# TASK
In the material below, find all lines with the string "share" and copy them.

# RECORDS SHOWN
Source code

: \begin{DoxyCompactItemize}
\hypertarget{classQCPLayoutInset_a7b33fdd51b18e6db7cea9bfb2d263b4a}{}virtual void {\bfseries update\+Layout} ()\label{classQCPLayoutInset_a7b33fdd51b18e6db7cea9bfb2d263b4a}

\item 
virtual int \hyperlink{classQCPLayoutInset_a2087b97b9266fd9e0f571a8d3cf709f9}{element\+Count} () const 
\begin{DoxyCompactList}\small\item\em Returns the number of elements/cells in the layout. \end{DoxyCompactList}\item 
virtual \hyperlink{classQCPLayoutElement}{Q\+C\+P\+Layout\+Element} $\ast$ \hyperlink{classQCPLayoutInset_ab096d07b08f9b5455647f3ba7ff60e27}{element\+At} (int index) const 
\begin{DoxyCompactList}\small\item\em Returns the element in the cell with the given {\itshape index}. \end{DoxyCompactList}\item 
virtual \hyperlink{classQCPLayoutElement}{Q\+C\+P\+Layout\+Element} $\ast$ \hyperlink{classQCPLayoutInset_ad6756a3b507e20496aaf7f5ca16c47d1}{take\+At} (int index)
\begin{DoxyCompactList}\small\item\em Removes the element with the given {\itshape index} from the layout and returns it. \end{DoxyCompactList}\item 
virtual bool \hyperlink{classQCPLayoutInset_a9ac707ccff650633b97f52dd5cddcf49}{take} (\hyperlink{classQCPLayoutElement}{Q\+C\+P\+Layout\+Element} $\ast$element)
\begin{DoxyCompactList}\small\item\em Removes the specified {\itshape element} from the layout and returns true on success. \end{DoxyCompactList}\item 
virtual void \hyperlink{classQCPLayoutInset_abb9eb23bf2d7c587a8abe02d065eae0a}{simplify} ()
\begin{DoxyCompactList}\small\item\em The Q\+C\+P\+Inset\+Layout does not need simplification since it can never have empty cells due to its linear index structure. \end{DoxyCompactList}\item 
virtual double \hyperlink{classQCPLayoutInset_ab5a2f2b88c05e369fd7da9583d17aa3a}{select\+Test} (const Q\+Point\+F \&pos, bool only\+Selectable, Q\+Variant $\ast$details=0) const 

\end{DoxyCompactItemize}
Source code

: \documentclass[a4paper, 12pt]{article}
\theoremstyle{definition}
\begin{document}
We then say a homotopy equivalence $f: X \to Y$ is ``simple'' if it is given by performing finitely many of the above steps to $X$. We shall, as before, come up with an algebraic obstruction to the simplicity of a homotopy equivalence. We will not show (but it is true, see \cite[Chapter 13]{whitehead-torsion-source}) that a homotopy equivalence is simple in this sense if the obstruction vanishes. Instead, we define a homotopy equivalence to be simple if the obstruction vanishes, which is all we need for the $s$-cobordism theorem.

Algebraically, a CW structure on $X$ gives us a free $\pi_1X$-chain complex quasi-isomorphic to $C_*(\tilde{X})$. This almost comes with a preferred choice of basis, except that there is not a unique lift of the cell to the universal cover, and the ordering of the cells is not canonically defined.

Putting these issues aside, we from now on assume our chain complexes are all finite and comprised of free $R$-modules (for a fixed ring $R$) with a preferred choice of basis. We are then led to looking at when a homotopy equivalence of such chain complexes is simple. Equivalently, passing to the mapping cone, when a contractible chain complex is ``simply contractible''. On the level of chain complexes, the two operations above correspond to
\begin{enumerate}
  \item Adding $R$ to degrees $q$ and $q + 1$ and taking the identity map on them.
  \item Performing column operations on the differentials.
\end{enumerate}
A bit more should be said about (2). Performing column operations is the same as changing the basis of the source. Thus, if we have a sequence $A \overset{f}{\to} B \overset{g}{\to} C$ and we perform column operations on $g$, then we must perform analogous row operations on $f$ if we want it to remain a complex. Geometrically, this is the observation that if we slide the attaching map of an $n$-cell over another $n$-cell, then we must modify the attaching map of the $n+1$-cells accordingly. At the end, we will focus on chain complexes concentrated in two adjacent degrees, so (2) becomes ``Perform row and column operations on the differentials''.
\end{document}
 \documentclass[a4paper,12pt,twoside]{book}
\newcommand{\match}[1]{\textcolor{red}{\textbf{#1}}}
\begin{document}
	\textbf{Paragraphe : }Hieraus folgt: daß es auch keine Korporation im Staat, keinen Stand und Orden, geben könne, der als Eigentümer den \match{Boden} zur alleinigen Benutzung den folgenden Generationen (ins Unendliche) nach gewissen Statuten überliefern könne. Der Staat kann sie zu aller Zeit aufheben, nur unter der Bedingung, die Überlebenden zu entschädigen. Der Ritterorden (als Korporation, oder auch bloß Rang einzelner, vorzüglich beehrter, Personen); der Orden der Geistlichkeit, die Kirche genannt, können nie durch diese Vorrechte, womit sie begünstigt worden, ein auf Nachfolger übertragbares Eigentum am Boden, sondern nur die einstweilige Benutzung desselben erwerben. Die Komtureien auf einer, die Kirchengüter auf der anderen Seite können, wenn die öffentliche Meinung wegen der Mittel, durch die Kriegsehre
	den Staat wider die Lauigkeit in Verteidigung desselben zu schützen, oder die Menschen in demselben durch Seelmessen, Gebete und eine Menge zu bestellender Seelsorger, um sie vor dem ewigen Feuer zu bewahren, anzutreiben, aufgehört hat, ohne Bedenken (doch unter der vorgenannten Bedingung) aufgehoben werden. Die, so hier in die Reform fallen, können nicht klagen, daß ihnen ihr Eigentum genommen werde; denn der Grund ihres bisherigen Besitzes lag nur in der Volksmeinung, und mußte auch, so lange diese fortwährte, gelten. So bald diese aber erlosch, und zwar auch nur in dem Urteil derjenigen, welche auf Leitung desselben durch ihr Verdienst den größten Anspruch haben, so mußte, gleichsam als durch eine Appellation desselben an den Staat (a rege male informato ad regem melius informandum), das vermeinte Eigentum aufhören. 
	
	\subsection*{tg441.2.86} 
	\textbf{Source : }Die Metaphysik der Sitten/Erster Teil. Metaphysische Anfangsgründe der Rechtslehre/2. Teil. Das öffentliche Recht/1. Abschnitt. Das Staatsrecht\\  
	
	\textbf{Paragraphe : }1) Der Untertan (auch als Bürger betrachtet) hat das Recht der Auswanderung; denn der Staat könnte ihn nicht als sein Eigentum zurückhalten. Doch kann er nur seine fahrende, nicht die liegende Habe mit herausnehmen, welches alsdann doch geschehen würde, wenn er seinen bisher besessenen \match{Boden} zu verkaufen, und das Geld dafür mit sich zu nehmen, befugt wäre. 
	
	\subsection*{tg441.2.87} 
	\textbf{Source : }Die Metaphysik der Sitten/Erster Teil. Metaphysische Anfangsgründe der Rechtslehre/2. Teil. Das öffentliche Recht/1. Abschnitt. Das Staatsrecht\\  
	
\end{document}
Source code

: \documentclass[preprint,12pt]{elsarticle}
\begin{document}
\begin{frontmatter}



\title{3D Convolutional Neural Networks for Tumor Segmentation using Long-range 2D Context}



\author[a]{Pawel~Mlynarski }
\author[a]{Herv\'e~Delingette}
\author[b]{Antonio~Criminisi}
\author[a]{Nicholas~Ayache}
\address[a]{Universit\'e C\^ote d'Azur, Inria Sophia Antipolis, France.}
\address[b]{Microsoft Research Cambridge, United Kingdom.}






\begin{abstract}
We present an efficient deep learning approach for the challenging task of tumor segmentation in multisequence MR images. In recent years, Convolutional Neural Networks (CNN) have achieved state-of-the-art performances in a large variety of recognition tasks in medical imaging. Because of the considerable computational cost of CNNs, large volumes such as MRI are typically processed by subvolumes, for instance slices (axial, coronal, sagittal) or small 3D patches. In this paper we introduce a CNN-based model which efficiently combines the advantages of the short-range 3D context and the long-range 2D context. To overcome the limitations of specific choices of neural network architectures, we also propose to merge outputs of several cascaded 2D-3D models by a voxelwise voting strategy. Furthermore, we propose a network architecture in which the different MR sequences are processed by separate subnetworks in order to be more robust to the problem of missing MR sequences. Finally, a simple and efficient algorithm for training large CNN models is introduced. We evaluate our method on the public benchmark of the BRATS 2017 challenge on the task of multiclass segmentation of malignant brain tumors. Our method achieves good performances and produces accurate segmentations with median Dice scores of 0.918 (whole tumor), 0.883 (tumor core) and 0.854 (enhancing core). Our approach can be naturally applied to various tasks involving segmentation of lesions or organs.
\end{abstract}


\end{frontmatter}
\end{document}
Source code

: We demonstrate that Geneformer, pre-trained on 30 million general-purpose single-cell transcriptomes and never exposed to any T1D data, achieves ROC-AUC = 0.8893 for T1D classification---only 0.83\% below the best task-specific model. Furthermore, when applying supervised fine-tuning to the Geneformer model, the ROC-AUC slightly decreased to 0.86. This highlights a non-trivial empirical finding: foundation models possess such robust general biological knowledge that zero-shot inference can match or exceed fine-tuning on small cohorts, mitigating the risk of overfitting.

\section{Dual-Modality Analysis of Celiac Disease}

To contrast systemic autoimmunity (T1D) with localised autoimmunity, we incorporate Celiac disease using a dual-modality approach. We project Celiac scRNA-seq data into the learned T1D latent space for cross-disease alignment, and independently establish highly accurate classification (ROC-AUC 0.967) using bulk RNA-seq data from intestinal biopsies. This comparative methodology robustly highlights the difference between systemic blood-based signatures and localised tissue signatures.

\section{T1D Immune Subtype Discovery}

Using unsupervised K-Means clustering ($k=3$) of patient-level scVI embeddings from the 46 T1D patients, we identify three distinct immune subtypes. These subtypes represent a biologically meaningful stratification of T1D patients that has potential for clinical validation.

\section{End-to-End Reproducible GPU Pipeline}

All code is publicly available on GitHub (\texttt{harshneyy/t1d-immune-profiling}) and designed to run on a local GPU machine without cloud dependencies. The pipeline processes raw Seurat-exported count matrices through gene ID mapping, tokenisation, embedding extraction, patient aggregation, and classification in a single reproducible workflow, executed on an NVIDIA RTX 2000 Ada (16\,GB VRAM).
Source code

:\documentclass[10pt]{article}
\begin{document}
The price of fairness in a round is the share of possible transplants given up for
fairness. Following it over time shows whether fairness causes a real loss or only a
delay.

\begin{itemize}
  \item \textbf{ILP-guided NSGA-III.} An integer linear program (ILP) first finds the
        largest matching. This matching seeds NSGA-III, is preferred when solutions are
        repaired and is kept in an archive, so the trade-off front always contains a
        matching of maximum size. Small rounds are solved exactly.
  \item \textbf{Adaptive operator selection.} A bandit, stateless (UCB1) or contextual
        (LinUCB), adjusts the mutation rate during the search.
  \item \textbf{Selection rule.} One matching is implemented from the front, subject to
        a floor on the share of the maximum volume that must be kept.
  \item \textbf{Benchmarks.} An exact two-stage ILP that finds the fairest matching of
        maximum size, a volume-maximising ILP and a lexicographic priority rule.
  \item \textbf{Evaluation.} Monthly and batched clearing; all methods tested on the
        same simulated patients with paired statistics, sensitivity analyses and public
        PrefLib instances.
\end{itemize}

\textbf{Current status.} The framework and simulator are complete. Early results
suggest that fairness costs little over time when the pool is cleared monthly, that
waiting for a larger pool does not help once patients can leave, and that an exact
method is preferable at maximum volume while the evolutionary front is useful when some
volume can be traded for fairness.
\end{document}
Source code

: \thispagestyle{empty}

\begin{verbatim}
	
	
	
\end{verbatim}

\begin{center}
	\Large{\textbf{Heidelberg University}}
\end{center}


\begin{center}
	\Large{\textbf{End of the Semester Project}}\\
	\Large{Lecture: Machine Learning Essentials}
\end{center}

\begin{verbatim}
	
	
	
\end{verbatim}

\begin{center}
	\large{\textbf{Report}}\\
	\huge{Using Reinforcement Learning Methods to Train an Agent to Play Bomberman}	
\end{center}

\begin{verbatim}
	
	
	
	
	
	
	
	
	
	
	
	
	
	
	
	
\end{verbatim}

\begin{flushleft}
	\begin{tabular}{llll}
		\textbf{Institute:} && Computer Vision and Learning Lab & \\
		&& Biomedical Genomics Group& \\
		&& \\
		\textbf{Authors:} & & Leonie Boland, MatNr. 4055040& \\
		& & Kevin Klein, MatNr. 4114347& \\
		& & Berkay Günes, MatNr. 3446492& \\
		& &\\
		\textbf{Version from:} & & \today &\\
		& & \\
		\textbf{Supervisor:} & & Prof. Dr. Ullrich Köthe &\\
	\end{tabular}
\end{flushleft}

# RESULT OF THIS TASK
The price of fairness in a round is the share of possible transplants given up for
        a floor on the share of the maximum volume that must be kept.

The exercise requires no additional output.